Collage – "Moonshine" – porównanie różnych wydań

Sławomir Krysztowiak

2023-08-07

Wstęp

Zespół Collage wrócił na dobre. Całkiem niedawno wydał płytę "Over And Out", która została płytą roku 2022 w moim osobistym rankingu (https://youtu.be/UgnXVXzCzb8), koncertuje, a także wydał wznowienia dwóch starszych płyt - "Baśni" i "Moonshine" (i to dokładnie w moje urodziny!). Cieszę się jak małe dziecko na Gwiazdkę, szczególnie biorąc pod uwagę fakt, że przestałem w ten powrót wierzyć. W 2013 roku grupa reaktywowała się, wówczas z Karolem Wróblewskim w roli wokalisty, jednak ówczesna działalność formacji ograniczyła się do (świetnych!) koncertów. Zapowiadany już wtedy nowy album został wydany dopiero teraz, po 27 latach od poprzedniego studyjnego albumu ("Safe"), po kolejnych roszadach w składzie - także na pozycji frontmana, którą obecnie objął znany z Quidam Bartosz Kossowicz.

Ale dziś nie chcę pisać o "Over And Out" ani aktualnej koncertowej działalności zespołu, a o płycie "Moonshine" - mojej ulubionej z całej dyskografii Collage. Nie będzie to tradycyjna recenzja. Nie będzie wyjaśniania, dlaczego "Moonshine" jest tak ważnym albumem w historii muzyki. Będzie za to analityczne porównanie różnych wydań tej płyty.

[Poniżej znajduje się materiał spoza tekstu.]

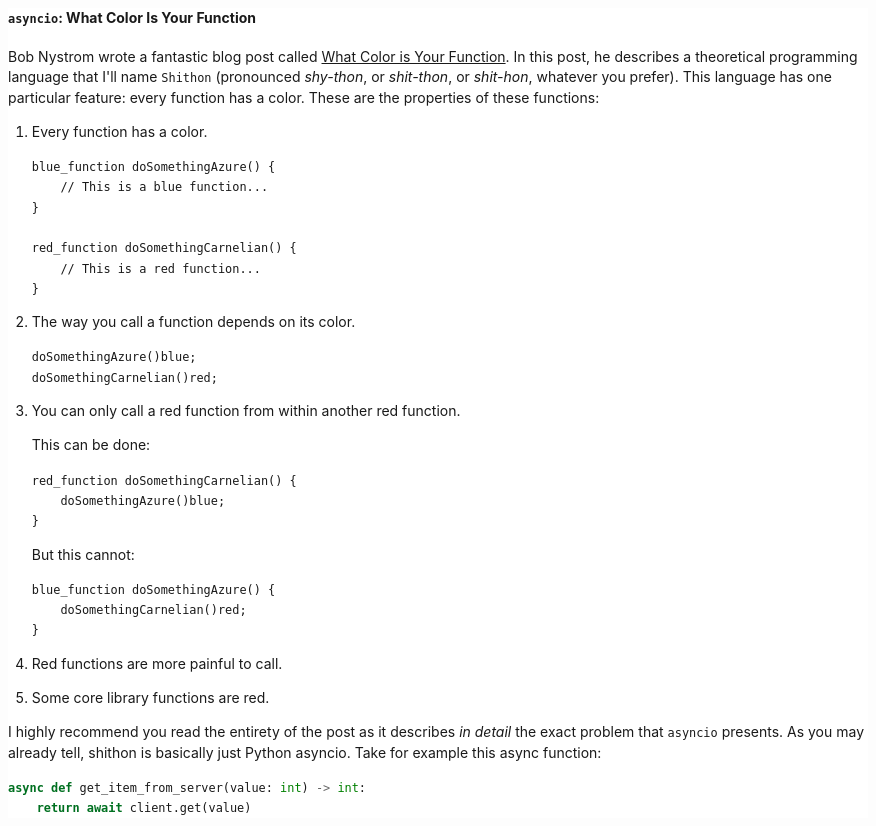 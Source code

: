 #### `asyncio`: What Color Is Your Function

Bob Nystrom wrote a fantastic blog post called [What Color is Your Function](https://journal.stuffwithstuff.com/2015/02/01/what-color-is-your-function/). In this post, he describes a theoretical programming language that I'll name `Shithon` (pronounced _shy-thon_, or _shit-thon_, or _shit-hon_, whatever you prefer). This language has one particular feature: every function has a color. These are the properties of these functions:

1. Every function has a color.

    ```title=""
    blue_function doSomethingAzure() {
        // This is a blue function...
    }

    red_function doSomethingCarnelian() {
        // This is a red function...
    }
    ```

2. The way you call a function depends on its color.

    ```title=""
    doSomethingAzure()blue;
    doSomethingCarnelian()red;
    ```

3. You can only call a red function from within another red function.

    This can be done:

    ```title=""
    red_function doSomethingCarnelian() {
        doSomethingAzure()blue;
    }
    ```
    
    But this cannot:

    ```
    blue_function doSomethingAzure() {
        doSomethingCarnelian()red;
    }
    ```

4. Red functions are more painful to call.

5. Some core library functions are red.


I highly recommend you read the entirety of the post as it describes _in detail_ the exact problem that `asyncio` presents. As you may already tell, shithon is basically just Python asyncio. Take for example this async function:

```python
async def get_item_from_server(value: int) -> int:
    return await client.get(value)
```

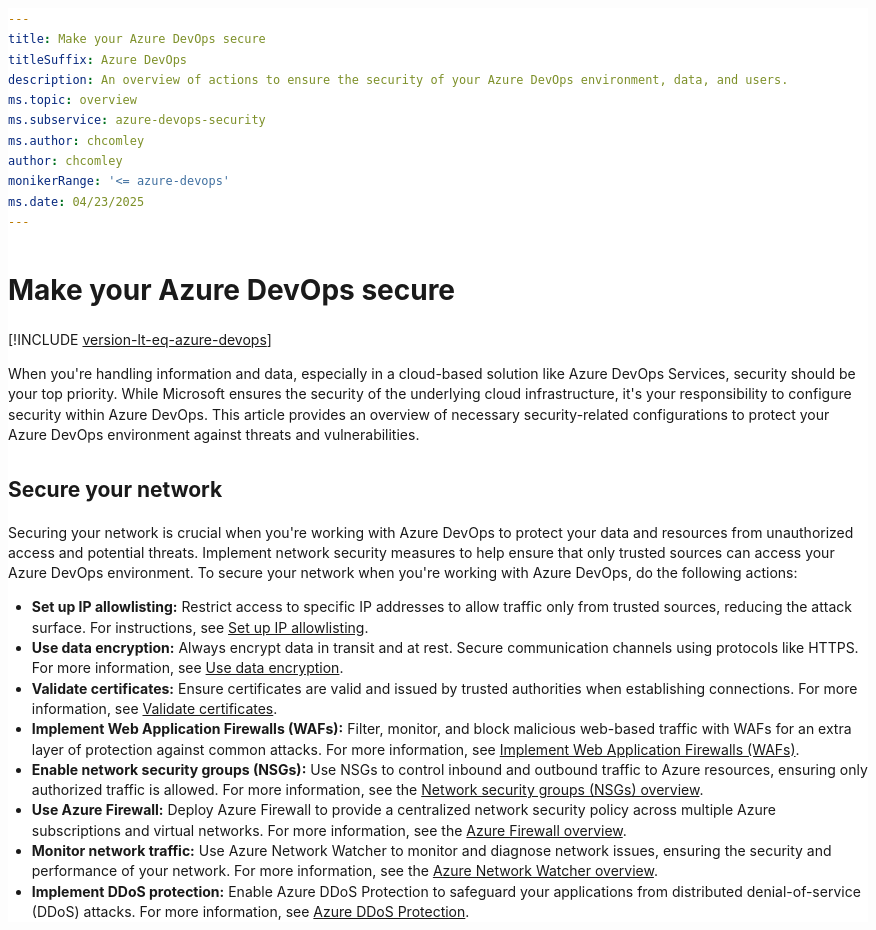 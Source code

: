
 ```yaml
---
title: Make your Azure DevOps secure
titleSuffix: Azure DevOps 
description: An overview of actions to ensure the security of your Azure DevOps environment, data, and users.
ms.topic: overview
ms.subservice: azure-devops-security
ms.author: chcomley
author: chcomley
monikerRange: '<= azure-devops'
ms.date: 04/23/2025
--- 
```


# Make your Azure DevOps secure

[!INCLUDE [version-lt-eq-azure-devops](../../includes/version-lt-eq-azure-devops.md)]

When you're handling information and data, especially in a cloud-based solution like Azure DevOps Services, security should be your top priority. While Microsoft ensures the security of the underlying cloud infrastructure, it's your responsibility to configure security within Azure DevOps. This article provides an overview of necessary security-related configurations to protect your Azure DevOps environment against threats and vulnerabilities. 

## Secure your network

Securing your network is crucial when you're working with Azure DevOps to protect your data and resources from unauthorized access and potential threats. Implement network security measures to help ensure that only trusted sources can access your Azure DevOps environment. To secure your network when you're working with Azure DevOps, do the following actions:

- **Set up IP allowlisting:** Restrict access to specific IP addresses to allow traffic only from trusted sources, reducing the attack surface. For instructions, see [Set up IP allowlisting](allow-list-ip-url.md). 
- **Use data encryption:** Always encrypt data in transit and at rest. Secure communication channels using protocols like HTTPS. For more information, see [Use data encryption](/azure/security/fundamentals/encryption-overview).
- **Validate certificates:** Ensure certificates are valid and issued by trusted authorities when establishing connections. For more information, see [Validate certificates](/azure/security/fundamentals/azure-ca-details?tabs=root-and-subordinate-cas-list).
- **Implement Web Application Firewalls (WAFs):** Filter, monitor, and block malicious web-based traffic with WAFs for an extra layer of protection against common attacks. For more information, see [Implement Web Application Firewalls (WAFs)](/azure/web-application-firewall/).
- **Enable network security groups (NSGs):** Use NSGs to control inbound and outbound traffic to Azure resources, ensuring only authorized traffic is allowed. For more information, see the [Network security groups (NSGs) overview](/azure/virtual-network/network-security-groups-overview).
- **Use Azure Firewall:** Deploy Azure Firewall to provide a centralized network security policy across multiple Azure subscriptions and virtual networks. For more information, see the [Azure Firewall overview](/azure/firewall/overview).
- **Monitor network traffic:** Use Azure Network Watcher to monitor and diagnose network issues, ensuring the security and performance of your network. For more information, see the [Azure Network Watcher overview](/azure/network-watcher/network-watcher-monitoring-overview).
- **Implement DDoS protection:** Enable Azure DDoS Protection to safeguard your applications from distributed denial-of-service (DDoS) attacks. For more information, see [Azure DDoS Protection](/azure/ddos-protection/ddos-protection-overview).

W 2019 Collage przypomniał o sobie wydając limitowaną wersję "Moonshine" na podwójnym winylu. Wydanie to "przespałem". Bardzo szybko zystało status rarytasa i tego braku w kolekcji już pewnie nie nadrobię, biorąc pod uwagę ceny na rynku wtórnym. Dzięki uprzejmości kolegi Jakuba mogłem posłuchać tego wydania w wersji zdigitalizowanej, a także przeczytać opisy z okładki. Wynika z nich, że wydanie to zawiera jeszcze inny mastering niż wcześniejsze wydania CD. Ze względu na to, iż nagranie, jakim dysponuję, znacząco trzeszczy, a do tego analogowy tor zarówno kolegi, jak i mój, to sprzęt klasy co najwyżej średniej, tej wersji nie uwzględnię w porównaniu - ograniczę się do wydań cyfrowych.

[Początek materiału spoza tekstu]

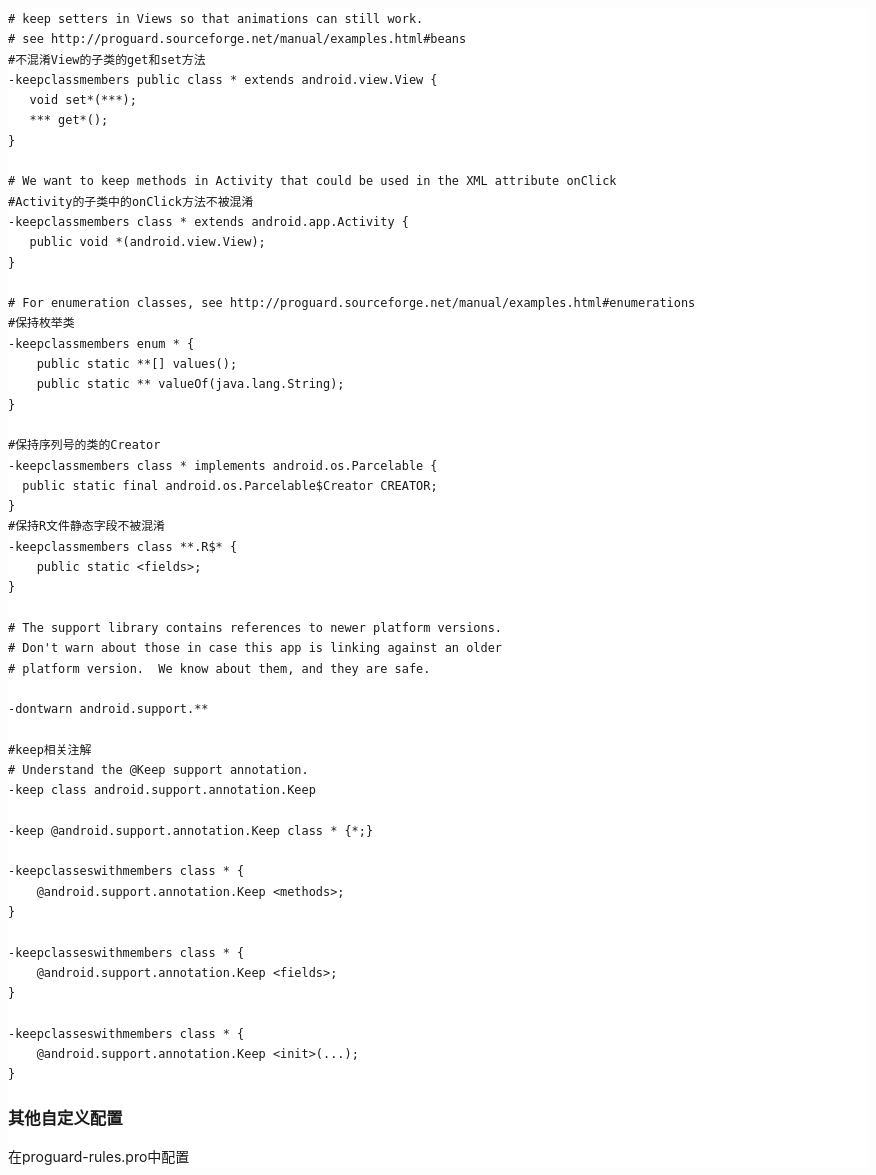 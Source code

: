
 ```proguard {.line-numbers}
# keep setters in Views so that animations can still work.
# see http://proguard.sourceforge.net/manual/examples.html#beans
#不混淆View的子类的get和set方法
-keepclassmembers public class * extends android.view.View {
   void set*(***);
   *** get*();
}

# We want to keep methods in Activity that could be used in the XML attribute onClick
#Activity的子类中的onClick方法不被混淆
-keepclassmembers class * extends android.app.Activity {
   public void *(android.view.View);
}

# For enumeration classes, see http://proguard.sourceforge.net/manual/examples.html#enumerations
#保持枚举类
-keepclassmembers enum * {
    public static **[] values();
    public static ** valueOf(java.lang.String);
}

#保持序列号的类的Creator
-keepclassmembers class * implements android.os.Parcelable {
  public static final android.os.Parcelable$Creator CREATOR;
}
#保持R文件静态字段不被混淆
-keepclassmembers class **.R$* {
    public static <fields>;
}

# The support library contains references to newer platform versions.
# Don't warn about those in case this app is linking against an older
# platform version.  We know about them, and they are safe.

-dontwarn android.support.**

#keep相关注解
# Understand the @Keep support annotation.
-keep class android.support.annotation.Keep

-keep @android.support.annotation.Keep class * {*;}

-keepclasseswithmembers class * {
    @android.support.annotation.Keep <methods>;
}

-keepclasseswithmembers class * {
    @android.support.annotation.Keep <fields>;
}

-keepclasseswithmembers class * {
    @android.support.annotation.Keep <init>(...);
}

```

### 其他自定义配置

在proguard-rules.pro中配置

W zabawie wezmą udział następujące wydania:

Odsłuchy

Odsłuchy wykonałem na lampowym wzmacniaczu słuchawkowym DIY opartym o lampę PCL86. Więcej o nim tutaj: https://youtu.be/B5XjD6S3WQk. Wzmacniacz napędzał wintydżowe słuchawki studyjne AKG K240 DFII Studio Monitor. W rzeczywistości dokonałem trzech niezależnych porównań, przy użyciu różnych źródeł. Pierwsze z nich to odtwarzacz płyt Marantz CD40. "Moonshine" był nagrywany w Holandii, tam płyta została też oryginalnie wydana. Pomyślałem, że odtwarzacz holenderskiej (wówczas) marki, z legendarnym, holenderskim układem TDA1541, zgra się z nagraniem dokonanym w Holandii :) Drugie źródło to odtwarzacz NAD C515BEE - mój wół roboczy, główny, najczęściej używany odtwarzacz. Ostatnie źródło to BantamDAC - DAC USB na kości PCM2702. Na Bantama zdecydowałem się, gdyż do porównania włączyłem wersję z TIDALa. Chciałbym, aby niniejszy tekst pozostał porównaniem wydań płyty "Moonshine", a nie porównaniem różnych źródeł, ale na szczęście wnioski z każdego z odsłuchów są tożsame.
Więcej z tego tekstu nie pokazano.